TASK ITEM> Filter the entries down to the lines holding "size", then copy those lines.

Saved entries:
——
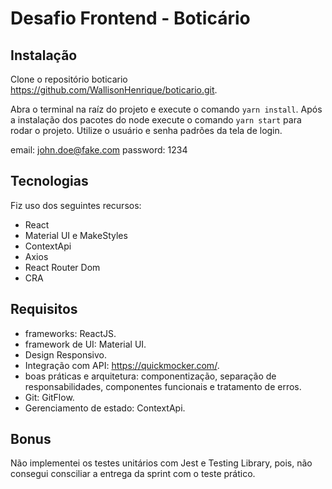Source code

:# Desafio Frontend - Boticário

## Instalação
Clone o repositório boticario https://github.com/WallisonHenrique/boticario.git.

Abra o terminal na raíz do projeto e execute o comando `yarn install`. Após a instalação dos pacotes do node execute o comando `yarn start` para rodar o projeto.
Utilize o usuário e senha padrões da tela de login.

email: john.doe@fake.com
password: 1234

## Tecnologias
Fiz uso dos seguintes recursos:
- React
- Material UI e MakeStyles
- ContextApi
- Axios
- React Router Dom
- CRA

## Requisitos
- frameworks: ReactJS.
- framework de UI: Material UI.
- Design Responsivo.
- Integração com API: https://quickmocker.com/.
- boas práticas e arquitetura: componentização, separação de responsabilidades, componentes funcionais e tratamento de erros.
- Git: GitFlow.
- Gerenciamento de estado: ContextApi.

## Bonus
Não implementei os testes unitários com Jest e Testing Library, pois, não consegui consciliar a entrega da sprint com o teste prático.
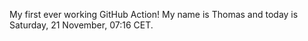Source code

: My first ever working GitHub Action!
My name is Thomas and today is Saturday, 21 November, 07:16 CET. 
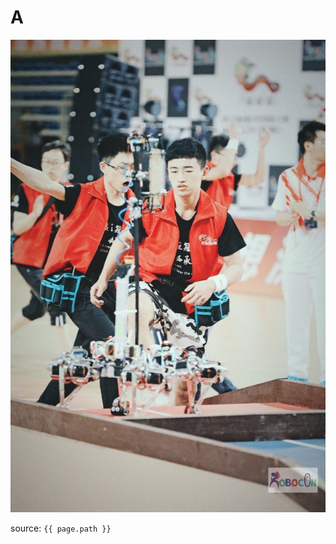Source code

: <!--
 * @Descripttion: 
 * @version: 第一版
 * @Author: 叮咚蛋
 * @Date: 2021-01-19 21:49:45
 * @LastEditors: 叮咚蛋
 * @LastEditTime: 2021-01-19 22:22:33
 * @FilePath: \rundocs-jekyll-rtd-theme-e897694\test_long\folder2\file3.md
-->
# A

![PID](../../md_pictures/r.jpg)

source: `{{ page.path }}`
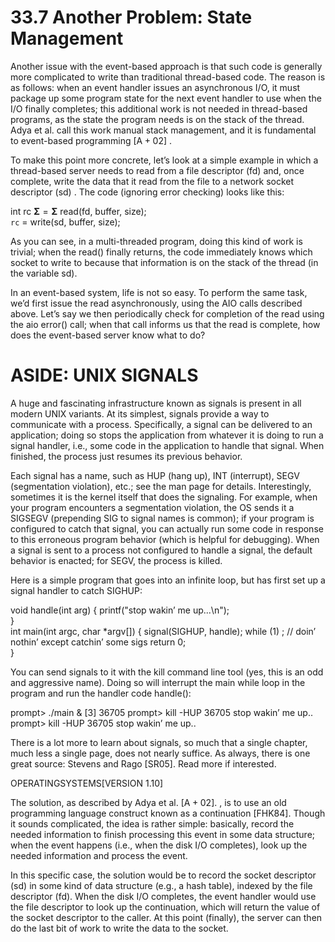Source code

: # 33.7 Another Problem: State Management  

Another issue with the event-based approach is that such code is generally more complicated to write than traditional thread-based code. The reason is as follows: when an event handler issues an asynchronous I/O, it must package up some program state for the next event handler to use when the I/O finally completes; this additional work is not needed in thread-based programs, as the state the program needs is on the stack of the thread. Adya et al. call this work manual stack management, and it is fundamental to event-based programming $\left[ { \mathrm { A } } { + } 0 2 \right]$ .  

To make this point more concrete, let’s look at a simple example in which a thread-based server needs to read from a file descriptor $( \mathrm { f d } )$ and, once complete, write the data that it read from the file to a network socket descriptor $( { \mathrm { s d } } )$ . The code (ignoring error checking) looks like this:  

int rc $\mathbf { \Sigma } = \mathbf { \Sigma }$ read(fd, buffer, size);   
$\mathtt { r c } \ =$ write(sd, buffer, size);  

As you can see, in a multi-threaded program, doing this kind of work is trivial; when the read() finally returns, the code immediately knows which socket to write to because that information is on the stack of the thread (in the variable sd).  

In an event-based system, life is not so easy. To perform the same task, we’d first issue the read asynchronously, using the AIO calls described above. Let’s say we then periodically check for completion of the read using the aio error() call; when that call informs us that the read is complete, how does the event-based server know what to do?  

# ASIDE: UNIX SIGNALS  

A huge and fascinating infrastructure known as signals is present in all modern UNIX variants. At its simplest, signals provide a way to communicate with a process. Specifically, a signal can be delivered to an application; doing so stops the application from whatever it is doing to run a signal handler, i.e., some code in the application to handle that signal. When finished, the process just resumes its previous behavior.  

Each signal has a name, such as HUP (hang up), INT (interrupt), SEGV (segmentation violation), etc.; see the man page for details. Interestingly, sometimes it is the kernel itself that does the signaling. For example, when your program encounters a segmentation violation, the OS sends it a SIGSEGV (prepending SIG to signal names is common); if your program is configured to catch that signal, you can actually run some code in response to this erroneous program behavior (which is helpful for debugging). When a signal is sent to a process not configured to handle a signal, the default behavior is enacted; for SEGV, the process is killed.  

Here is a simple program that goes into an infinite loop, but has first set up a signal handler to catch SIGHUP:  

void handle(int arg) { printf("stop wakin’ me up...\n");   
}   
int main(int argc, char \*argv[]) { signal(SIGHUP, handle); while (1) ; // doin’ nothin’ except catchin’ some sigs return 0;   
}  

You can send signals to it with the kill command line tool (yes, this is an odd and aggressive name). Doing so will interrupt the main while loop in the program and run the handler code handle():  

prompt> ./main & [3] 36705 prompt> kill -HUP 36705 stop wakin’ me up.. prompt> kill -HUP 36705 stop wakin’ me up..  

There is a lot more to learn about signals, so much that a single chapter, much less a single page, does not nearly suffice. As always, there is one great source: Stevens and Rago [SR05]. Read more if interested.  

OPERATINGSYSTEMS[VERSION 1.10]  

The solution, as described by Adya et al. $[ \mathrm { A } { + } 0 2 ] .$ , is to use an old programming language construct known as a continuation [FHK84]. Though it sounds complicated, the idea is rather simple: basically, record the needed information to finish processing this event in some data structure; when the event happens (i.e., when the disk I/O completes), look up the needed information and process the event.  

In this specific case, the solution would be to record the socket descriptor $( { \mathrm { s d } } )$ in some kind of data structure (e.g., a hash table), indexed by the file descriptor (fd). When the disk I/O completes, the event handler would use the file descriptor to look up the continuation, which will return the value of the socket descriptor to the caller. At this point (finally), the server can then do the last bit of work to write the data to the socket.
——
RESPONSE BOX>
int rc $\mathbf { \Sigma } = \mathbf { \Sigma }$ read(fd, buffer, size);   
$\mathtt { r c } \ =$ write(sd, buffer, size);  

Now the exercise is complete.